#### PROBLEM REQUIREMENTS:
Write the entries below out again exactly; any picture in them stays out.

#### MATERIAL FOR THE TASK:

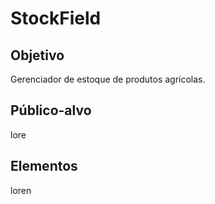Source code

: # StockField
## Objetivo
Gerenciador de estoque de produtos agrícolas.

## Público-alvo
lore

## Elementos
loren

#### TASK SOLUTION:
Source code

: # StockField
## Objetivo
Gerenciador de estoque de produtos agrícolas.

## Público-alvo
lore

## Elementos
loren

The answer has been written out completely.